Within CBS News, there has been some second guessing about how the whole situation could have been handled differently, including that 60 Minutes could have released the transcript of the interview with Kamala Harris much earlier, as some other news organizations routinely do.
The settlement did include an agreement that in the future, 60 Minutes “will release transcripts of interviews with eligible U.S. presidential candidates after such interviews have aired, subject to redactions as required for legal or national security concerns.”
As some staffers look to get beyond the whole affair, the legal and corporate aspects are not actually over. A conservative group, the Center for American Rights, filed an FCC complaint over the 60 Minutes broadcast under the agency’s news distortion policy. But that has been rarely invoked in the past and under the narrowest of circumstances, while First Amendment attorneys say that the network would have a strong case should it ever come to a fine or other sanction.
There is also the merger itself. The FCC passed an informal, 180-day timeline to review the deal, and Chairman Brendan Carr, a Trump appointee, has not said when a decision will be rendered. His spokesperson did not immediately return a request for comment.

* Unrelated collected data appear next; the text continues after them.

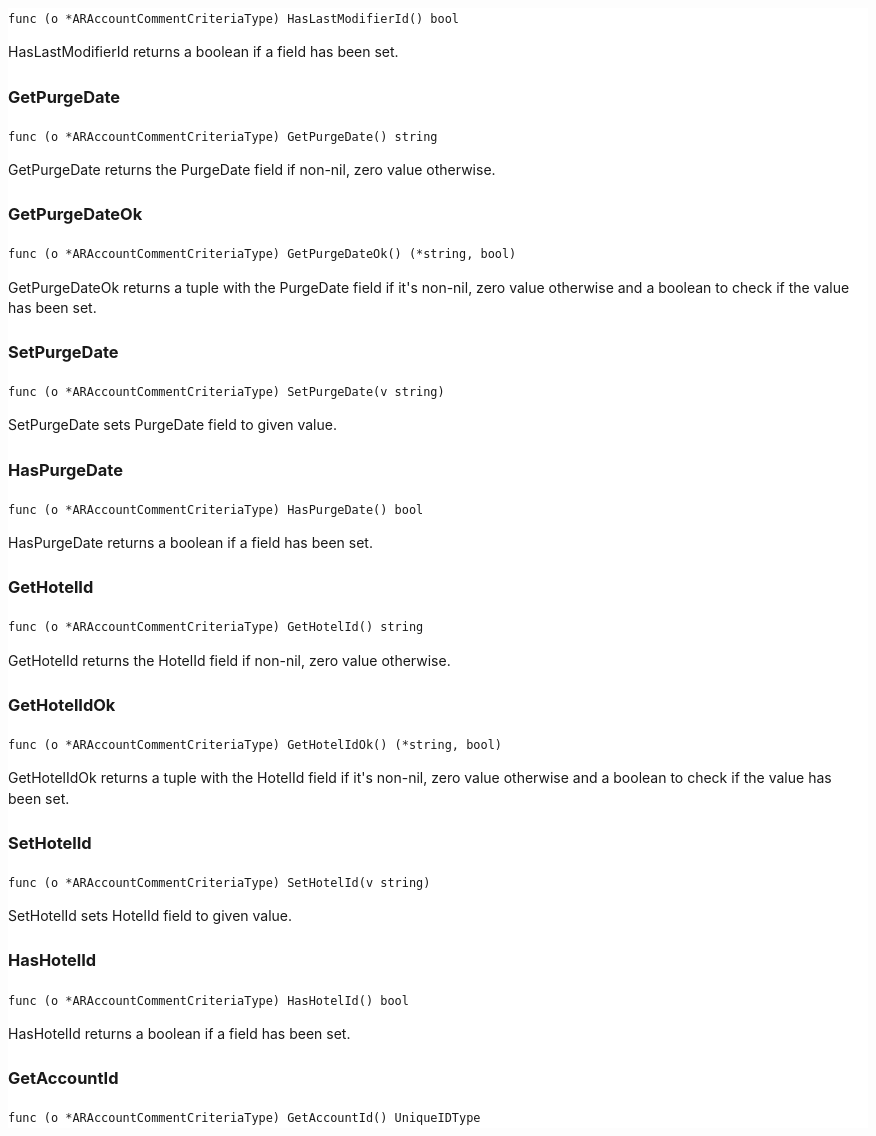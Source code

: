 `func (o *ARAccountCommentCriteriaType) HasLastModifierId() bool`

HasLastModifierId returns a boolean if a field has been set.

### GetPurgeDate

`func (o *ARAccountCommentCriteriaType) GetPurgeDate() string`

GetPurgeDate returns the PurgeDate field if non-nil, zero value otherwise.

### GetPurgeDateOk

`func (o *ARAccountCommentCriteriaType) GetPurgeDateOk() (*string, bool)`

GetPurgeDateOk returns a tuple with the PurgeDate field if it's non-nil, zero value otherwise
and a boolean to check if the value has been set.

### SetPurgeDate

`func (o *ARAccountCommentCriteriaType) SetPurgeDate(v string)`

SetPurgeDate sets PurgeDate field to given value.

### HasPurgeDate

`func (o *ARAccountCommentCriteriaType) HasPurgeDate() bool`

HasPurgeDate returns a boolean if a field has been set.

### GetHotelId

`func (o *ARAccountCommentCriteriaType) GetHotelId() string`

GetHotelId returns the HotelId field if non-nil, zero value otherwise.

### GetHotelIdOk

`func (o *ARAccountCommentCriteriaType) GetHotelIdOk() (*string, bool)`

GetHotelIdOk returns a tuple with the HotelId field if it's non-nil, zero value otherwise
and a boolean to check if the value has been set.

### SetHotelId

`func (o *ARAccountCommentCriteriaType) SetHotelId(v string)`

SetHotelId sets HotelId field to given value.

### HasHotelId

`func (o *ARAccountCommentCriteriaType) HasHotelId() bool`

HasHotelId returns a boolean if a field has been set.

### GetAccountId

`func (o *ARAccountCommentCriteriaType) GetAccountId() UniqueIDType`
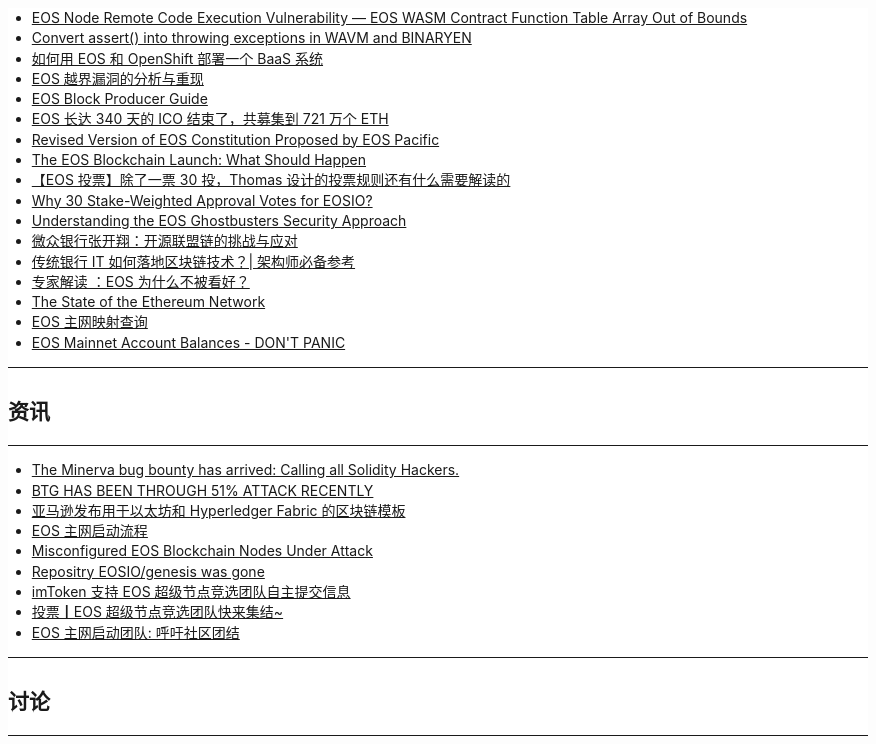 * [EOS Node Remote Code Execution Vulnerability — EOS WASM Contract Function Table Array Out of Bounds](http://blogs.360.cn/blog/eos-node-remote-code-execution-vulnerability/)
* [Convert assert() into throwing exceptions in WAVM and BINARYEN](https://github.com/EOSIO/eos/issues/3498)
* [如何用 EOS 和 OpenShift 部署一个 BaaS 系统](https://mp.weixin.qq.com/s?__biz=MzA5OTAyNzQ2OA==&mid=2649697838&idx=1&sn=e86c50402dad4fe7eeffa71b56935870&chksm=8893114dbfe4985be98ea562312aaabb9e063799471acabad55b2cedeb610b45687db0f8a4ee&mpshare=1&scene=1&srcid=0531ur3jjDvwoCfWGuxQf0g7#rd)
* [EOS 越界漏洞的分析与重现](https://mp.weixin.qq.com/s?__biz=MzU3MTU2NTU1MA==&mid=2247483680&idx=1&sn=4f7b6b895cc4bd5bf11850e85c3db822&chksm=fcdf75a1cba8fcb79edb249261092076a89b359339b0622fd6357576a1c15b62e5f110b02162&mpshare=1&scene=1&srcid=0530CIPjbPbJ3R48h5bvL7Lq#rd)
* [EOS Block Producer Guide](https://bbs.chainon.io/d/527-eos-block-producer-guide)
* [EOS 长达 340 天的 ICO 结束了，共募集到 721 万个 ETH](https://blog.csdn.net/weixin_42208011/article/details/80546962)
* [Revised Version of EOS Constitution Proposed by EOS Pacific](https://bbs.chainon.io/d/533-revised-version-of-eos-constitution-proposed-by-eos-pacific)
* [The EOS Blockchain Launch: What Should Happen](https://bbs.chainon.io/d/534-the-eos-blockchain-launch-what-should-happen)
* [【EOS 投票】除了一票 30 投，Thomas 设计的投票规则还有什么需要解读的](https://bbs.chainon.io/d/535-eos-30-thomas)
* [Why 30 Stake-Weighted Approval Votes for EOSIO?](https://bbs.chainon.io/d/536-why-30-stake-weighted-approval-votes-for-eosio)
* [Understanding the EOS Ghostbusters Security Approach](https://bbs.chainon.io/d/537-understanding-the-eos-ghostbusters-security-approach)
* [微众银行张开翔：开源联盟链的挑战与应对](https://bbs.chainon.io/d/538-webank)
* [传统银行 IT 如何落地区块链技术？| 架构师必备参考](https://bbs.chainon.io/d/539-it)
* [专家解读 ：EOS 为什么不被看好？](https://bbs.chainon.io/d/540-eos)
* [The State of the Ethereum Network](https://bbs.chainon.io/d/541-the-state-of-the-ethereum-network)
* [EOS 主网映射查询](https://bbs.chainon.io/d/542-eos)
* [EOS Mainnet Account Balances - DON'T PANIC](https://bbs.chainon.io/d/543-eos-mainnet-account-balances-don-t-panic)

***

## 资讯
***

* [The Minerva bug bounty has arrived: Calling all Solidity Hackers.](https://bbs.chainon.io/d/478-the-minerva-bug-bounty-has-arrived-calling-all-solidity-hackers)
* [BTG HAS BEEN THROUGH 51% ATTACK RECENTLY](https://bbs.chainon.io/d/497-btg-has-been-through-51-attack-recently)
* [亚马逊发布用于以太坊和 Hyperledger Fabric 的区块链模板](https://bbs.chainon.io/d/502-hyperledger-fabric)
* [EOS 主网启动流程](https://bbs.chainon.io/d/514-eos)
* [Misconfigured EOS Blockchain Nodes Under Attack](https://bbs.chainon.io/d/519-misconfigured-eos-blockchain-nodes-under-attack)
* [Repositry EOSIO/genesis was gone](https://bbs.chainon.io/d/520-repositry-eosio-genesis-was-gone)
* [imToken 支持 EOS 超级节点竞选团队自主提交信息](https://bbs.chainon.io/d/528-imtoken-eos)
* [投票┃EOS 超级节点竞选团队快来集结~](https://bbs.chainon.io/d/529-eos)
* [EOS 主网启动团队: 呼吁社区团结](https://bbs.chainon.io/d/531-eos)

***

## 讨论
***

Unclear is what the ultimate impact that the settlement will have on CBS News, whether that be reputation or ratings. Bill Owens, the executive producer of 60 Minutes, exited the network in April, he said that he no longer make independent decisions about the show. The newsmagazine is consistently a top ratings getter for the network, drawing an average of 8.32 million viewers in its 57th season. As the wrangling over the Skydance-Paramount merger dragged on, the show did a number of hard-hitting pieces on the Trump administration, to the point where the president threatened to file another lawsuit. That potential defamation action also was part of the settlement agreement, per Paramount Global.